Return the data below in full and exactly, except that the pictures are dropped.

Records from a collection
- Opening Delimiter -
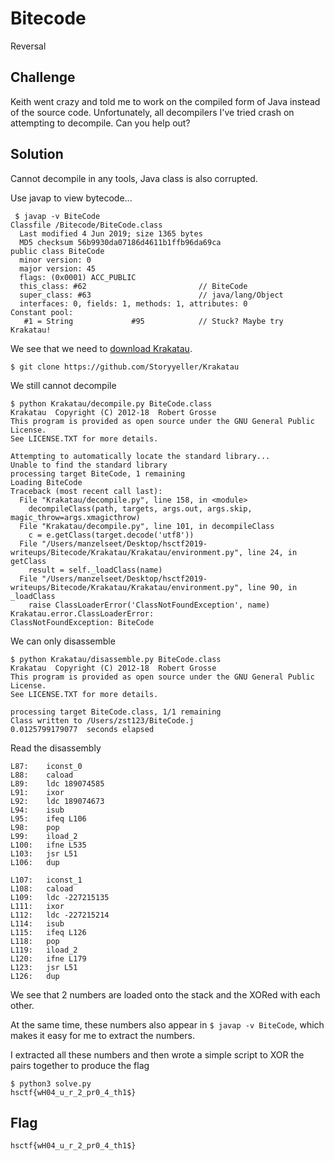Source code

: # Bitecode
Reversal

## Challenge 

Keith went crazy and told me to work on the compiled form of Java instead of the source code. Unfortunately, all decompilers I've tried crash on attempting to decompile. Can you help out?

## Solution

Cannot decompile in any tools, Java class is also corrupted.

Use javap to view bytecode...

	 $ javap -v BiteCode
	Classfile /Bitecode/BiteCode.class
	  Last modified 4 Jun 2019; size 1365 bytes
	  MD5 checksum 56b9930da07186d4611b1ffb96da69ca
	public class BiteCode
	  minor version: 0
	  major version: 45
	  flags: (0x0001) ACC_PUBLIC
	  this_class: #62                         // BiteCode
	  super_class: #63                        // java/lang/Object
	  interfaces: 0, fields: 1, methods: 1, attributes: 0
	Constant pool:
	   #1 = String             #95            // Stuck? Maybe try Krakatau!

We see that we need to [download Krakatau](https://github.com/Storyyeller/Krakatau).

	$ git clone https://github.com/Storyyeller/Krakatau

We still cannot decompile

	$ python Krakatau/decompile.py BiteCode.class 
	Krakatau  Copyright (C) 2012-18  Robert Grosse
	This program is provided as open source under the GNU General Public License.
	See LICENSE.TXT for more details.

	Attempting to automatically locate the standard library...
	Unable to find the standard library
	processing target BiteCode, 1 remaining
	Loading BiteCode
	Traceback (most recent call last):
	  File "Krakatau/decompile.py", line 158, in <module>
	    decompileClass(path, targets, args.out, args.skip, magic_throw=args.xmagicthrow)
	  File "Krakatau/decompile.py", line 101, in decompileClass
	    c = e.getClass(target.decode('utf8'))
	  File "/Users/manzelseet/Desktop/hsctf2019-writeups/Bitecode/Krakatau/Krakatau/environment.py", line 24, in getClass
	    result = self._loadClass(name)
	  File "/Users/manzelseet/Desktop/hsctf2019-writeups/Bitecode/Krakatau/Krakatau/environment.py", line 90, in _loadClass
	    raise ClassLoaderError('ClassNotFoundException', name)
	Krakatau.error.ClassLoaderError: 
	ClassNotFoundException: BiteCode

We can only disassemble

	$ python Krakatau/disassemble.py BiteCode.class 
	Krakatau  Copyright (C) 2012-18  Robert Grosse
	This program is provided as open source under the GNU General Public License.
	See LICENSE.TXT for more details.

	processing target BiteCode.class, 1/1 remaining
	Class written to /Users/zst123/BiteCode.j
	0.0125799179077  seconds elapsed

Read the disassembly

	L87:    iconst_0 
	L88:    caload 
	L89:    ldc 189074585 
	L91:    ixor 
	L92:    ldc 189074673 
	L94:    isub 
	L95:    ifeq L106 
	L98:    pop 
	L99:    iload_2 
	L100:   ifne L535 
	L103:   jsr L51 
	L106:   dup 

	L107:   iconst_1 
	L108:   caload 
	L109:   ldc -227215135 
	L111:   ixor 
	L112:   ldc -227215214 
	L114:   isub 
	L115:   ifeq L126 
	L118:   pop 
	L119:   iload_2 
	L120:   ifne L179 
	L123:   jsr L51 
	L126:   dup 

We see that 2 numbers are loaded onto the stack and the XORed with each other.

At the same time, these numbers also appear in `$ javap -v BiteCode`, which makes it easy for me to extract the numbers.

I extracted all these numbers and then wrote a simple script to XOR the pairs together to produce the flag

	$ python3 solve.py 
	hsctf{wH04_u_r_2_pr0_4_th1$}

## Flag

	hsctf{wH04_u_r_2_pr0_4_th1$}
- Closing Delimiter -
#### Task result
Source code

: # Bitecode
Reversal

## Challenge 

Keith went crazy and told me to work on the compiled form of Java instead of the source code. Unfortunately, all decompilers I've tried crash on attempting to decompile. Can you help out?

## Solution

Cannot decompile in any tools, Java class is also corrupted.

Use javap to view bytecode...

	 $ javap -v BiteCode
	Classfile /Bitecode/BiteCode.class
	  Last modified 4 Jun 2019; size 1365 bytes
	  MD5 checksum 56b9930da07186d4611b1ffb96da69ca
	public class BiteCode
	  minor version: 0
	  major version: 45
	  flags: (0x0001) ACC_PUBLIC
	  this_class: #62                         // BiteCode
	  super_class: #63                        // java/lang/Object
	  interfaces: 0, fields: 1, methods: 1, attributes: 0
	Constant pool:
	   #1 = String             #95            // Stuck? Maybe try Krakatau!

We see that we need to [download Krakatau](https://github.com/Storyyeller/Krakatau).

	$ git clone https://github.com/Storyyeller/Krakatau

We still cannot decompile

	$ python Krakatau/decompile.py BiteCode.class 
	Krakatau  Copyright (C) 2012-18  Robert Grosse
	This program is provided as open source under the GNU General Public License.
	See LICENSE.TXT for more details.

	Attempting to automatically locate the standard library...
	Unable to find the standard library
	processing target BiteCode, 1 remaining
	Loading BiteCode
	Traceback (most recent call last):
	  File "Krakatau/decompile.py", line 158, in <module>
	    decompileClass(path, targets, args.out, args.skip, magic_throw=args.xmagicthrow)
	  File "Krakatau/decompile.py", line 101, in decompileClass
	    c = e.getClass(target.decode('utf8'))
	  File "/Users/manzelseet/Desktop/hsctf2019-writeups/Bitecode/Krakatau/Krakatau/environment.py", line 24, in getClass
	    result = self._loadClass(name)
	  File "/Users/manzelseet/Desktop/hsctf2019-writeups/Bitecode/Krakatau/Krakatau/environment.py", line 90, in _loadClass
	    raise ClassLoaderError('ClassNotFoundException', name)
	Krakatau.error.ClassLoaderError: 
	ClassNotFoundException: BiteCode

We can only disassemble

	$ python Krakatau/disassemble.py BiteCode.class 
	Krakatau  Copyright (C) 2012-18  Robert Grosse
	This program is provided as open source under the GNU General Public License.
	See LICENSE.TXT for more details.

	processing target BiteCode.class, 1/1 remaining
	Class written to /Users/zst123/BiteCode.j
	0.0125799179077  seconds elapsed

Read the disassembly

	L87:    iconst_0 
	L88:    caload 
	L89:    ldc 189074585 
	L91:    ixor 
	L92:    ldc 189074673 
	L94:    isub 
	L95:    ifeq L106 
	L98:    pop 
	L99:    iload_2 
	L100:   ifne L535 
	L103:   jsr L51 
	L106:   dup 

	L107:   iconst_1 
	L108:   caload 
	L109:   ldc -227215135 
	L111:   ixor 
	L112:   ldc -227215214 
	L114:   isub 
	L115:   ifeq L126 
	L118:   pop 
	L119:   iload_2 
	L120:   ifne L179 
	L123:   jsr L51 
	L126:   dup 

We see that 2 numbers are loaded onto the stack and the XORed with each other.

At the same time, these numbers also appear in `$ javap -v BiteCode`, which makes it easy for me to extract the numbers.

I extracted all these numbers and then wrote a simple script to XOR the pairs together to produce the flag

	$ python3 solve.py 
	hsctf{wH04_u_r_2_pr0_4_th1$}

## Flag

	hsctf{wH04_u_r_2_pr0_4_th1$}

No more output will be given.